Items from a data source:
********************
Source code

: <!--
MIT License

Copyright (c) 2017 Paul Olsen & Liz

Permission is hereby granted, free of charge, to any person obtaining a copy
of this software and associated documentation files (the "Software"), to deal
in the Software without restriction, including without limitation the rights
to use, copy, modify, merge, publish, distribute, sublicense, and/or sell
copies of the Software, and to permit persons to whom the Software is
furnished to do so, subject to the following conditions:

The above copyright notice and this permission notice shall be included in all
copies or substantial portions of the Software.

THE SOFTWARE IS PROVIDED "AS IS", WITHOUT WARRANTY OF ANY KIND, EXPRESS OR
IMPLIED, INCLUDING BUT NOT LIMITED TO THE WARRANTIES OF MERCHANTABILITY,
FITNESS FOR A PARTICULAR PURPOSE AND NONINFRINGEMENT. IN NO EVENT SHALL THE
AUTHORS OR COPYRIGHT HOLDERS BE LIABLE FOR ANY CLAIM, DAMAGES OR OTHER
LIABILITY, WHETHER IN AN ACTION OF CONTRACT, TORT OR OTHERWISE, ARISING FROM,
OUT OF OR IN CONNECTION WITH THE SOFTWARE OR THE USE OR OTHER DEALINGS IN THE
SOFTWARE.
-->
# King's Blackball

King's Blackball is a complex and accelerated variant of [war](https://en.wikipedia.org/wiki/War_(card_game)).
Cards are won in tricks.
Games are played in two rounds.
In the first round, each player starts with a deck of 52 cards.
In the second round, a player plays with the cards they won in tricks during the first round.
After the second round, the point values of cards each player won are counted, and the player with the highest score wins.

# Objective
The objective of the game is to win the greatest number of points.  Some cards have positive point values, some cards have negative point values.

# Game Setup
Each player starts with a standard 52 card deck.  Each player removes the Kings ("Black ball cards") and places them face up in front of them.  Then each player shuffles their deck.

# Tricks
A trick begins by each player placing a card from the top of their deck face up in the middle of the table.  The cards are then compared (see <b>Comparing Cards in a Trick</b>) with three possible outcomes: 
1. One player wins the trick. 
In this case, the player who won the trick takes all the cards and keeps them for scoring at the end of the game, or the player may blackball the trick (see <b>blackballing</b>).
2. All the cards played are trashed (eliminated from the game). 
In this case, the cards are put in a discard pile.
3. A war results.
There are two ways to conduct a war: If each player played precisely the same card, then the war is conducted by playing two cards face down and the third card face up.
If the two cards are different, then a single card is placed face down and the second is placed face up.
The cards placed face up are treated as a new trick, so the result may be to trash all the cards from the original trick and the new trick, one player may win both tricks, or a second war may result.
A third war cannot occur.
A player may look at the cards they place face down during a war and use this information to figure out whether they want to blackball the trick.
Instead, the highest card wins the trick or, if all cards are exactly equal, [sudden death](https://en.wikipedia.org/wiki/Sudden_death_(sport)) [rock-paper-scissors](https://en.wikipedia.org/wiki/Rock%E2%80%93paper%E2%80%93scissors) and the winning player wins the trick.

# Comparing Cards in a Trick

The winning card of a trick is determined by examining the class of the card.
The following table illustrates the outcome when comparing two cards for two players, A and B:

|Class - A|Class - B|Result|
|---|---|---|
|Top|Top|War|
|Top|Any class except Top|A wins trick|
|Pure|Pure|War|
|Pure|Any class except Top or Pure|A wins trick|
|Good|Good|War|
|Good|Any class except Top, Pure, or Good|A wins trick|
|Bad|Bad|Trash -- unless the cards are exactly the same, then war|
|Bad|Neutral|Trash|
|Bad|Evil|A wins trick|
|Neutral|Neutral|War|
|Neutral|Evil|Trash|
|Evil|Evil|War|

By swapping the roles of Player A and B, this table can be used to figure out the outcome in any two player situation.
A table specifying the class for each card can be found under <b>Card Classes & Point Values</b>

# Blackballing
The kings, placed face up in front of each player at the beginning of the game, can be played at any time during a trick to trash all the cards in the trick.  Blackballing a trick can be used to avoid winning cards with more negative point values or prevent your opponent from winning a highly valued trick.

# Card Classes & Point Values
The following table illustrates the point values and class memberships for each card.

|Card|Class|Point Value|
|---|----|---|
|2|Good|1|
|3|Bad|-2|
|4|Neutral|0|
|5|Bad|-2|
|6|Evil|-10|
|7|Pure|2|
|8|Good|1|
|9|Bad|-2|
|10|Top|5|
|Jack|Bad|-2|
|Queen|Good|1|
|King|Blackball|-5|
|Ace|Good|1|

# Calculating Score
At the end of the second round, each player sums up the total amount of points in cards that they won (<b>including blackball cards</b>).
********************
• [What you have to do]
Pick every line of the data that includes the string "table".

• [Answer to this exercise]
A trick begins by each player placing a card from the top of their deck face up in the middle of the table.  The cards are then compared (see <b>Comparing Cards in a Trick</b>) with three possible outcomes: 
The following table illustrates the outcome when comparing two cards for two players, A and B:
By swapping the roles of Player A and B, this table can be used to figure out the outcome in any two player situation.
A table specifying the class for each card can be found under <b>Card Classes & Point Values</b>
The following table illustrates the point values and class memberships for each card.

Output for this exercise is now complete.